Why not Use the Summer to Upskill?

There is no Better Time to Learn a New Skill than the Present


Summer’s finally here!  After all those exams, research papers and group projects, it’s finally time for a well-deserved, long break.  I’m sure you have already made plans to fill up your time during this vacation.  That’s great.  Have some sun and fun travelling to interesting places and doing your favourite things.  You owe it to your body and mind to let your hair down, relax and be happy.

In the midst of all those activities, why not take up some useful hobbies?  Now is the perfect time for you to expand your horizons and learn something new.  I know, for most of us, one of our hobbies is watching movies or playing computer games.  But why not do something different?
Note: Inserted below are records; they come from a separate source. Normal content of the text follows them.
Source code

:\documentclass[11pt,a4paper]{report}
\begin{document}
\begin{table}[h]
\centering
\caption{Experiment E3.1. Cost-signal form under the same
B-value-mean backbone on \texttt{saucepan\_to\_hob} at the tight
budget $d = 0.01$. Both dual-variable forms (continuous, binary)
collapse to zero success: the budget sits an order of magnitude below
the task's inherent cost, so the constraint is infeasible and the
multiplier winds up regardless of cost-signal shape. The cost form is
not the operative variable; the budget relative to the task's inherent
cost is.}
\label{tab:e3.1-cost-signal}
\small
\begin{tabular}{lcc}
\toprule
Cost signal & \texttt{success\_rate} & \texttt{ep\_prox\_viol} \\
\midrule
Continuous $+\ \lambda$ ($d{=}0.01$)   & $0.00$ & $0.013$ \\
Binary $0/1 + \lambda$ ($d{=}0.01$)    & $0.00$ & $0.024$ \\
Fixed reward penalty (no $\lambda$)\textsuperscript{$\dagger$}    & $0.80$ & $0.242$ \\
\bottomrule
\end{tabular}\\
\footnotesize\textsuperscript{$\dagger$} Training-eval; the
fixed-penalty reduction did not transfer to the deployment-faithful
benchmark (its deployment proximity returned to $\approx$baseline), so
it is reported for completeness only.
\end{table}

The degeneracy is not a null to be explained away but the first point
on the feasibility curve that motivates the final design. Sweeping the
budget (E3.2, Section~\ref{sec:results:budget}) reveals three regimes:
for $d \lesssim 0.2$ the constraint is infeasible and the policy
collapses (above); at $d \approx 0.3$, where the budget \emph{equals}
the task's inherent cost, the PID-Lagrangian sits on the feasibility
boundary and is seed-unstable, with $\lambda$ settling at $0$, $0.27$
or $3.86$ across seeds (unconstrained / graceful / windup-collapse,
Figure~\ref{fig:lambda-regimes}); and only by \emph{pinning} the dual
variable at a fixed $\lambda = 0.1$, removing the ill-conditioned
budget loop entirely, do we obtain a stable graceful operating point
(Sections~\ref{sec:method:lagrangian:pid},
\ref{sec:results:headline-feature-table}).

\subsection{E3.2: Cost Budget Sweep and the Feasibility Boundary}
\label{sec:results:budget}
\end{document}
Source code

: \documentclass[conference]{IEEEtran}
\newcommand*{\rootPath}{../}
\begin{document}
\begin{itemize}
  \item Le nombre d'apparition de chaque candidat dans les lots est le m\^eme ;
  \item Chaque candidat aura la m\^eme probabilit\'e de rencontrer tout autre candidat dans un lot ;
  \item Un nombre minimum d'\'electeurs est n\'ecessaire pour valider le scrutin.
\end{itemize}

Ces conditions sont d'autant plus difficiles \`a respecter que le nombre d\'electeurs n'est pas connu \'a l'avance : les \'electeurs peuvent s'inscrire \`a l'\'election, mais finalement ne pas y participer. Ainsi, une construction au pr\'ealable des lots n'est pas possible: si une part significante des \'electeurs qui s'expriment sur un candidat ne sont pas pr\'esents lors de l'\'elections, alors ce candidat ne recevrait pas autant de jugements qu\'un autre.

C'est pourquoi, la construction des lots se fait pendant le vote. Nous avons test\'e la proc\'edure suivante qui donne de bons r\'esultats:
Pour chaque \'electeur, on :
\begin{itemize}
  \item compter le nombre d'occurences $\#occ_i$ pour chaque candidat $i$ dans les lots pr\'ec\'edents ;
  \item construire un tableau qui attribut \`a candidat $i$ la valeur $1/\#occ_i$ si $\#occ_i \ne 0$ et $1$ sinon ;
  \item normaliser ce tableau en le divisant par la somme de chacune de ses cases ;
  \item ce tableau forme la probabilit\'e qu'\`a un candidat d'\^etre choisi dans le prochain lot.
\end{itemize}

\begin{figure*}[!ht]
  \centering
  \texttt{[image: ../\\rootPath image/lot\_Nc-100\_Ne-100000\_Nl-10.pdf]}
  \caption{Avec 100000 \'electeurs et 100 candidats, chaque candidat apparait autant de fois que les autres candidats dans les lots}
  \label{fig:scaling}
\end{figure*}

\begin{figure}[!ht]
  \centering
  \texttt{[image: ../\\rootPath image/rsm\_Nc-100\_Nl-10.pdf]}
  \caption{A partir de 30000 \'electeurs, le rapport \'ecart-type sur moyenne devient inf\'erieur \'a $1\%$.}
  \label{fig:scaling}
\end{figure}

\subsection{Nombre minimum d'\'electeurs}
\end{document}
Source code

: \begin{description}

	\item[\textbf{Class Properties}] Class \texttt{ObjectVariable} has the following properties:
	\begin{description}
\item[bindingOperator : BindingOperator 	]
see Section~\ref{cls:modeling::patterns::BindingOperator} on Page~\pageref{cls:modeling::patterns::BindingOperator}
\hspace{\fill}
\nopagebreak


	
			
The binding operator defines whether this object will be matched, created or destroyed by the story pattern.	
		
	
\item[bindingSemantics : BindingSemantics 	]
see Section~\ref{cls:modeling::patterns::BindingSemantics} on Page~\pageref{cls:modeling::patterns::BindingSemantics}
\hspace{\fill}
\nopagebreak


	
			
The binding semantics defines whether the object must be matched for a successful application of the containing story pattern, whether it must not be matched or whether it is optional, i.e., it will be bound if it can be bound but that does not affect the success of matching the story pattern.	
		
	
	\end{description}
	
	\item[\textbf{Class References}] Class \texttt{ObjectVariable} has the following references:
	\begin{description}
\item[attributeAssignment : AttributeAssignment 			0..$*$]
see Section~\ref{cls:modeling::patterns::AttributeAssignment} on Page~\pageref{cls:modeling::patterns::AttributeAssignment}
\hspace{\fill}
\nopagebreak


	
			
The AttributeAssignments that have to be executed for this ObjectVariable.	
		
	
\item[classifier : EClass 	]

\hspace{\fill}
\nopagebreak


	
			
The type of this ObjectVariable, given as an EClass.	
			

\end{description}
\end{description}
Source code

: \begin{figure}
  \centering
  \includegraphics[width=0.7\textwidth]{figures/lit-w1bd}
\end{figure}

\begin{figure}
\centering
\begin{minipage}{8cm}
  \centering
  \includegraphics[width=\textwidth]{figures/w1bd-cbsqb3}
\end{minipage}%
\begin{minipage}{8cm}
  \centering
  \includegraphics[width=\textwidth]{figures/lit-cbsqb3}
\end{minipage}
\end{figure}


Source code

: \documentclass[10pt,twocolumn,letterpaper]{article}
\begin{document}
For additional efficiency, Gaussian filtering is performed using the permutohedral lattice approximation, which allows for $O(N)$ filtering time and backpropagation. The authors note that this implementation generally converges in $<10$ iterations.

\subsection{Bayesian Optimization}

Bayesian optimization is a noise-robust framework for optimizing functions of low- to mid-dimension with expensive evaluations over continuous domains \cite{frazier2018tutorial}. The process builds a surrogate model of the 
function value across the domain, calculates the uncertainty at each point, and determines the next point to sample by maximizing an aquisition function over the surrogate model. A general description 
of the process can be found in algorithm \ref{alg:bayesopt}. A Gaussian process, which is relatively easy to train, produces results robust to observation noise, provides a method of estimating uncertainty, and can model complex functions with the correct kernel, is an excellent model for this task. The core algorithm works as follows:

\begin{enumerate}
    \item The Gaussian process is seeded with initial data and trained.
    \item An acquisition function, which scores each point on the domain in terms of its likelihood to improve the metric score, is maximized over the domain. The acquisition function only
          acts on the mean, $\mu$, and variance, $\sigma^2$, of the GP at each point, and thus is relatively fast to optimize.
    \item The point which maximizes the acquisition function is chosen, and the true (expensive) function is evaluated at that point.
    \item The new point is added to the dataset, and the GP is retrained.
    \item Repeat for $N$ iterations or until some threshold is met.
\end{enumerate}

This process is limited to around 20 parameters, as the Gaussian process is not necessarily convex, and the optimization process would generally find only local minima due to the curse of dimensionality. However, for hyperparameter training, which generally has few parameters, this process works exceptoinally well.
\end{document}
Something more enriching and beneficial that can boost your portfolio and expand the list of competencies in your curriculum vitae.  

Having hobbies is important because it brings us pleasure and enhances our lives.  It not only allows us to acquire new skills, but also opens up doors to other opportunities.  The world around us is abundant with wonderful and exhilarating activities that we can explore and be zealous about.  I can’t stress enough the importance of having hobbies.  The benefits are manifold, not only psychologically, but also emotionally, intellectually, physically, and physiologically.  Hobbies improve your knowledge, confidence and social life, help to relieve stress, teach patience and discipline, and help to prevent you from engaging in unhealthy activities like binge drinking/eating or excessive partying.   Not sure where to start?  Let’s look at some categories of hobbies that you can try out:

Upskill with New Technical Hobbies

The advent of the Fourth Industrial Revolution, or Industry 4.0, brings with it a multitude of innovative technologies such as Robotics, Artificial Intelligence, Nanotechnology, Internet of Things and Services and Cloud Computing, which are expected to cause major changes in the labour market. Due to the emergence of these new fields, new job profiles will emerge which will require a new set of skills and job specifications.  Are we, future graduates, ready to face this new, shifting job landscape?  Ponder over this famous insight by former US Secretary of Education, Richard Riley: “We are currently preparing students for jobs that don’t yet exist, using technologies that haven’t been invented, in order to solve problems, we don’t even know are problems yet”.

So, what can we do about it?  Diversify your skill set and competencies beyond your academic major and learn more about Industry 4.0 technologies. Pursue hobbies in computer programming and coding, website designing, robotics, nanotechnology, data and networks communication, cybersecurity and Internet of Things and Services.  I understand that all these sound frightening and daunting, but believe me, they are not as bad as they sound.  Look for courses relevant to the field or industry you want to enter.  Even if you do not wish to delve too deep into them, at least read up or watch YouTube videos about them, so that you have some background knowledge.  I’m sure your knowledge will come in handy in your next academic phase and when you apply for jobs.

Arts and Crafts

Explore your interests and pursue your creativity in art and crafts.  Play a new instrument or hone your skills in painting, photography, sewing, crochet, knitting, self-defense, or any artistic skills you find intriguing.  Do you know that you can even monetise your newly developed skills and creations by selling or sharing them online?  Be entrepreneurial - you don’t need a large capital or an office space to help launch and manage your online business.  Be your own boss.  Take your life matters into your own hands by building websites and sharing/selling your great creations.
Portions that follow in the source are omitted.